Plain-text document sources =
──────
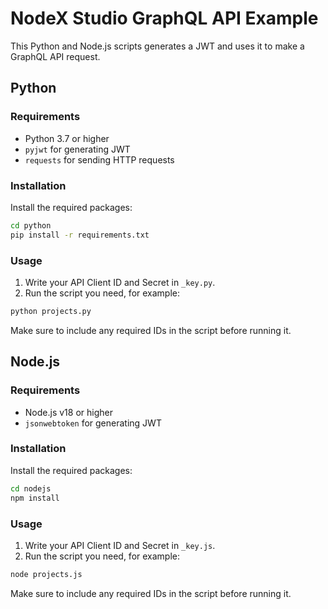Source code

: # NodeX Studio GraphQL API Example

This Python and Node.js scripts generates a JWT and uses it to make a GraphQL API request.

## Python

### Requirements

- Python 3.7 or higher
- `pyjwt` for generating JWT
- `requests` for sending HTTP requests

### Installation

Install the required packages:

```bash
cd python
pip install -r requirements.txt
```

### Usage
1. Write your API Client ID and Secret in `_key.py`.
2. Run the script you need, for example:
```bash
python projects.py
```

Make sure to include any required IDs in the script before running it.

## Node.js

### Requirements
- Node.js v18 or higher
- `jsonwebtoken` for generating JWT

### Installation

Install the required packages:

```bash
cd nodejs
npm install
```

### Usage
1. Write your API Client ID and Secret in `_key.js`.
2. Run the script you need, for example:
```bash
node projects.js
```

Make sure to include any required IDs in the script before running it.
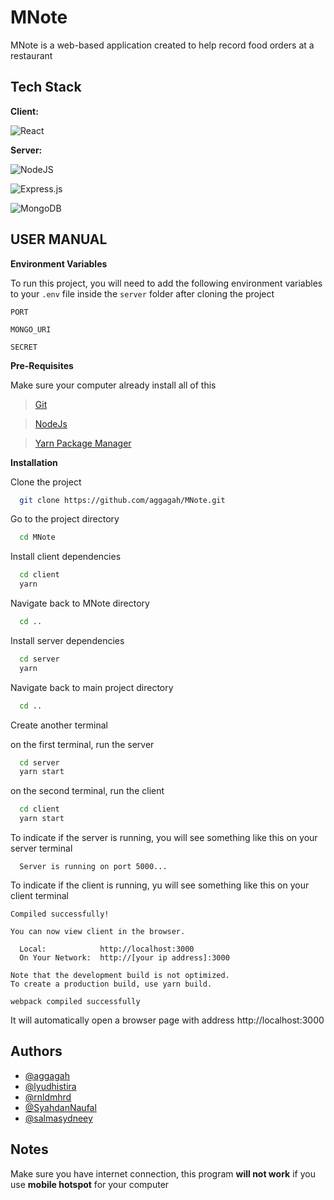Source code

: # MNote

MNote is a web-based application created to help record food orders at a restaurant

## Tech Stack

**Client:**

![React](https://img.shields.io/badge/react-%2320232a.svg?style=for-the-badge&logo=react&logoColor=%2361DAFB)

**Server:**

![NodeJS](https://img.shields.io/badge/node.js-6DA55F?style=for-the-badge&logo=node.js&logoColor=white)

![Express.js](https://img.shields.io/badge/express.js-%23404d59.svg?style=for-the-badge&logo=express&logoColor=%2361DAFB)

![MongoDB](https://img.shields.io/badge/MongoDB-%234ea94b.svg?style=for-the-badge&logo=mongodb&logoColor=white)

## USER MANUAL

**Environment Variables**

To run this project, you will need to add the following environment variables to your `.env` file inside the `server` folder after cloning the project

`PORT`

`MONGO_URI`

`SECRET`

**Pre-Requisites**

Make sure your computer already install all of this

> [Git](https://git-scm.com/downloads)

> [NodeJs](https://nodejs.org/en/download/)

> [Yarn Package Manager](https://yarnpkg.com/getting-started/install)

**Installation**

Clone the project

```bash
  git clone https://github.com/aggagah/MNote.git
```

Go to the project directory

```bash
  cd MNote
```

Install client dependencies

```bash
  cd client
  yarn
```

Navigate back to MNote directory

```bash
  cd ..
```

Install server dependencies

```bash
  cd server
  yarn
```

Navigate back to main project directory

```bash
  cd ..
```

Create another terminal

on the first terminal, run the server

```bash
  cd server
  yarn start
```

on the second terminal, run the client

```bash
  cd client
  yarn start
```

To indicate if the server is running, you will see something like this on your server terminal

```
  Server is running on port 5000...
```

To indicate if the client is running, yu will see something like this on your client terminal

```
Compiled successfully!

You can now view client in the browser.

  Local:            http://localhost:3000
  On Your Network:  http://[your ip address]:3000

Note that the development build is not optimized.
To create a production build, use yarn build.

webpack compiled successfully
```

It will automatically open a browser page with address http://localhost:3000

## Authors

-   [@aggagah](http://github.com/aggagah)
-   [@lyudhistira](https://github.com/lyudhistira)
-   [@rnldmhrd](https://github.com/rnldmhrd)
-   [@SyahdanNaufal](https://github.com/SyahdanNaufal)
-   [@salmasydneey](https://github.com/salmasydneey)

## Notes

Make sure you have internet connection, this program **will not work** if you use **mobile hotspot** for your computer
──────
TASK ITEM = Every line above should be returned exactly; the pictures stay out.

ANSWER TO THIS TASK =
Source code

: # NodeX Studio GraphQL API Example

This Python and Node.js scripts generates a JWT and uses it to make a GraphQL API request.

## Python

### Requirements

- Python 3.7 or higher
- `pyjwt` for generating JWT
- `requests` for sending HTTP requests

### Installation

Install the required packages:

```bash
cd python
pip install -r requirements.txt
```

### Usage
1. Write your API Client ID and Secret in `_key.py`.
2. Run the script you need, for example:
```bash
python projects.py
```

Make sure to include any required IDs in the script before running it.

## Node.js

### Requirements
- Node.js v18 or higher
- `jsonwebtoken` for generating JWT

### Installation

Install the required packages:

```bash
cd nodejs
npm install
```

### Usage
1. Write your API Client ID and Secret in `_key.js`.
2. Run the script you need, for example:
```bash
node projects.js
```

Make sure to include any required IDs in the script before running it.
Source code

: # MNote

MNote is a web-based application created to help record food orders at a restaurant

## Tech Stack

**Client:**

![React](https://img.shields.io/badge/react-%2320232a.svg?style=for-the-badge&logo=react&logoColor=%2361DAFB)

**Server:**

![NodeJS](https://img.shields.io/badge/node.js-6DA55F?style=for-the-badge&logo=node.js&logoColor=white)

![Express.js](https://img.shields.io/badge/express.js-%23404d59.svg?style=for-the-badge&logo=express&logoColor=%2361DAFB)

![MongoDB](https://img.shields.io/badge/MongoDB-%234ea94b.svg?style=for-the-badge&logo=mongodb&logoColor=white)

## USER MANUAL

**Environment Variables**

To run this project, you will need to add the following environment variables to your `.env` file inside the `server` folder after cloning the project

`PORT`

`MONGO_URI`

`SECRET`

**Pre-Requisites**

Make sure your computer already install all of this

> [Git](https://git-scm.com/downloads)

> [NodeJs](https://nodejs.org/en/download/)

> [Yarn Package Manager](https://yarnpkg.com/getting-started/install)

**Installation**

Clone the project

```bash
  git clone https://github.com/aggagah/MNote.git
```

Go to the project directory

```bash
  cd MNote
```

Install client dependencies

```bash
  cd client
  yarn
```

Navigate back to MNote directory

```bash
  cd ..
```

Install server dependencies

```bash
  cd server
  yarn
```

Navigate back to main project directory

```bash
  cd ..
```

Create another terminal

on the first terminal, run the server

```bash
  cd server
  yarn start
```

on the second terminal, run the client

```bash
  cd client
  yarn start
```

To indicate if the server is running, you will see something like this on your server terminal

```
  Server is running on port 5000...
```

To indicate if the client is running, yu will see something like this on your client terminal

```
Compiled successfully!

You can now view client in the browser.

  Local:            http://localhost:3000
  On Your Network:  http://[your ip address]:3000

Note that the development build is not optimized.
To create a production build, use yarn build.

webpack compiled successfully
```

It will automatically open a browser page with address http://localhost:3000

## Authors

-   [@aggagah](http://github.com/aggagah)
-   [@lyudhistira](https://github.com/lyudhistira)
-   [@rnldmhrd](https://github.com/rnldmhrd)
-   [@SyahdanNaufal](https://github.com/SyahdanNaufal)
-   [@salmasydneey](https://github.com/salmasydneey)

## Notes

Make sure you have internet connection, this program **will not work** if you use **mobile hotspot** for your computer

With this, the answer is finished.